I looked up to the darkening sky in complete panic – fully considering the consequences of this situation while at the same time knowing I was relatively unharmed, my back was stiff from shock but it wasn’t broken, nor was the rest of my body. Chris came over as I lied there in shock, I told him was fine I just needed a minute to regain my bearings. I was scared.

I stood up, and the next hour was a whirl of police, an English speaking woman who saw the accident and stopped to translate, and moving motorcycle debris and the autos out of the intersection. Shock.

I found myself sitting in the passenger seat next of a flatbed tow truck next to a happy and smiling 16 year old driver asking me how I was doing. My motorcycle behind me, bent and broken lying flat. I felt sick to my stomach. I couldn’t even pretend to want to talk to him.

I had insurance. At least I thought I did – we had purchased liability insurance one of the days before we left Arizona and so I hoped it would at least keep me out of jail for the night. I hadn’t read it carefully enough to know, exactly, what kind of liability it covered. Damage to property or only to people? I knew from reading up on Mexico that the way they handle traffic accidents is to determine fault, assess damage, and straighten out payments right then and there at the police station after the accident. You can’t pay? You stay in jail until you do.

Friends and family of the men I had hit arrived at the police station, two of them spoke English and were happy to translate. They kept saying everything would be fine, and from the look of the insurance adjuster it seemed like this was pretty routine and we’d be out of there in a couple hours. A couple hours passed, with the adjuster working other cases simultaneous and we all just stood there and waited as it got dark. My mind turned to the next issue at hand, since the insurance was completely out of my control at that point: the motorcycle was unrideable, we had no hotel, and it was dark.

We kept asking Karen, the friend of the daughter of one of the men we had hit, if she knew of any good hotels. We needed a solution. After some time of her telling us she didn’t really know of any hotels, she shyly came over to us and gave us an awfully welcome shock: we could stay with her. Huh? I hit your friend’s car and now we can stay with you the night? Accepted immediately. Safety for the night secure, not it was just logistics.

After 6 hours of paperwork, we were on our way. Insurance covered everything. I was lucky.

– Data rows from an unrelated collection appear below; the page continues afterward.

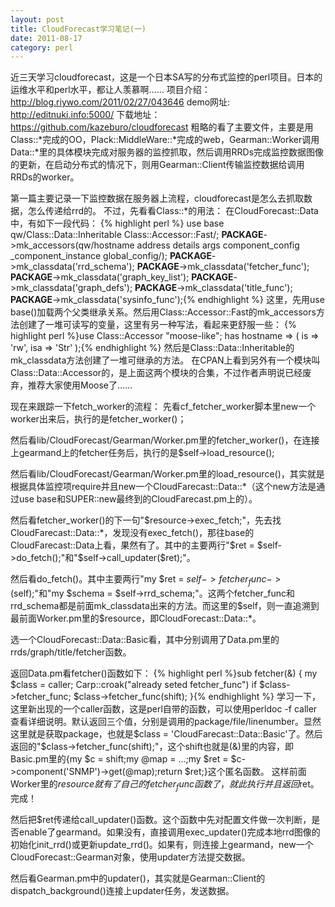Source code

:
 ```yaml
---
layout: post
title: CloudForecast学习笔记(一)
date: 2011-08-17
category: perl
---
```


近三天学习cloudforecast，这是一个日本SA写的分布式监控的perl项目。日本的运维水平和perl水平，都让人羡慕啊……
项目介绍：
http://blog.riywo.com/2011/02/27/043646
demo网址:
http://editnuki.info:5000/
下载地址：
https://github.com/kazeburo/cloudforecast
粗略的看了主要文件，主要是用Class::*完成的OO，Plack::MiddleWare::*完成的web，Gearman::Worker调用Data::*里的具体模块完成对服务器的监控抓取，然后调用RRDs完成监控数据图像的更新，在启动分布式的情况下，则用Gearman::Client传输监控数据给调用RRDs的worker。

第一篇主要记录一下监控数据在服务器上流程，cloudforecast是怎么去抓取数据，怎么传递给rrd的。
不过，先看看Class::*的用法：
在CloudForecast::Data中，有如下一段代码：
{% highlight perl %}
use base qw/Class::Data::Inheritable Class::Accessor::Fast/;
__PACKAGE__->mk_accessors(qw/hostname address details args
                             component_config _component_instance
                             global_config/);
__PACKAGE__->mk_classdata('rrd_schema');
__PACKAGE__->mk_classdata('fetcher_func');
__PACKAGE__->mk_classdata('graph_key_list');
__PACKAGE__->mk_classdata('graph_defs');
__PACKAGE__->mk_classdata('title_func');
__PACKAGE__->mk_classdata('sysinfo_func');{% endhighlight %}
这里，先用use base()加载两个父类继承关系。然后用Class::Accessor::Fast的mk_accessors方法创建了一堆可读写的变量，这里有另一种写法，看起来更舒服一些：
{% highlight perl %}use Class::Accessor "moose-like";
has hostname => ( is => 'rw', isa => 'Str' );{% endhighlight %}
然后是Class::Data::Inheritable的mk_classdata方法创建了一堆可继承的方法。
在CPAN上看到另外有一个模块叫Class::Data::Accessor的，是上面这两个模块的合集，不过作者声明说已经废弃，推荐大家使用Moose了……

现在来跟踪一下fetch_worker的流程：
先看cf_fetcher_worker脚本里new一个worker出来后，执行的是fetcher_worker()；

然后看lib/CloudForecast/Gearman/Worker.pm里的fetcher_worker()，在连接上gearmand上的fetcher任务后，执行的是$self->load_resource();

然后看lib/CloudForecast/Gearman/Worker.pm里的load_resource()，其实就是根据具体监控项require并且new一个CloudFarecast::Data::*（这个new方法是通过use base和SUPER::new最终到的CloudFarecast.pm上的）。

然后看fetcher_worker()的下一句"$resource->exec_fetch;"，先去找CloudFarecast::Data::*，发现没有exec_fetch()，那往base的CloudFarecast::Data上看，果然有了。其中的主要两行"$ret = $self->do_fetch();"和"$self->call_updater($ret);"。

然后看do_fetch()。其中主要两行"my $ret = $self->fetcher_func->($self);"和"my $schema = $self->rrd_schema;"。这两个fetcher_func和rrd_schema都是前面mk_classdata出来的方法。而这里的$self，则一直追溯到最前面Worker.pm里的$resource，即CloudForecast::Data::*。

选一个CloudForecast::Data::Basic看，其中分别调用了Data.pm里的rrds/graph/title/fetcher函数。

返回Data.pm看fetcher()函数如下：
{% highlight perl %}sub fetcher(&) {
    my $class = caller;
    Carp::croak("already seted fetcher_func") if $class->fetcher_func;
    $class->fetcher_func(shift);
}{% endhighlight %}
学习一下，这里新出现的一个caller函数，这是perl自带的函数，可以使用perldoc -f caller查看详细说明。默认返回三个值，分别是调用的package/file/linenumber。显然这里就是获取package，也就是$class = 'CloudFarecast::Data::Basic'了。然后返回的"$class->fetcher_func(shift);"，这个shift也就是(&)里的内容，即Basic.pm里的{my $c = shift;my @map = ...;my $ret = $c->component('SNMP')->get(@map);return $ret;}这个匿名函数。
这样前面Worker里的$resource就有了自己的fetcher_func函数了，就此执行并且返回$ret。完成！

然后把$ret传递给call_updater()函数。这个函数中先对配置文件做一次判断，是否enable了gearmand。如果没有，直接调用exec_updater()完成本地rrd图像的初始化init_rrd()或更新update_rrd()。如果有，则连接上gearmand，new一个CloudForecast::Gearman对象，使用updater方法提交数据。

然后看Gearman.pm中的updater()，其实就是Gearman::Client的dispatch_background()连接上updater任务，发送数据。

Karen in the front seat of the flatbed, and myself and one of the men from the car I hit along for the ride on top with the motorcycle, to, you know, just to help out. Wait, really – the guy I hit is right here on top of this flatbed in the pouring rain helping me out? I’m staying with the friends of the guys I hit that night? {Video from atop the flatbed pickup truck: )

I didn’t have enough cash to pay the inflated price the towing company was charging me – no problem Karen would just loan it to me. Wait, really? Wow. The kindness of strangers proved too overwhelming for this moment to yield a bad ending. They just overpowered it all. We would be safe for our last night in Mexico because Mexicans were incredibly kind to us in our complete shit moment.

From my trip log:

I made my bed on the floor of Karen’s parking garage, built within the walls of her apartment building behind a locked gate. The night air, heavy with moisture and smoke, buffered the sounds of the city at night. Dogs barked in the distance. A car alarm screamed into an unheeding neighborhood. My body was sore, my motorcycle broken. My spirit, being tested as I wrestled with self-doubt, frustration and fear. I took a deep breath, and willed myself to sleep.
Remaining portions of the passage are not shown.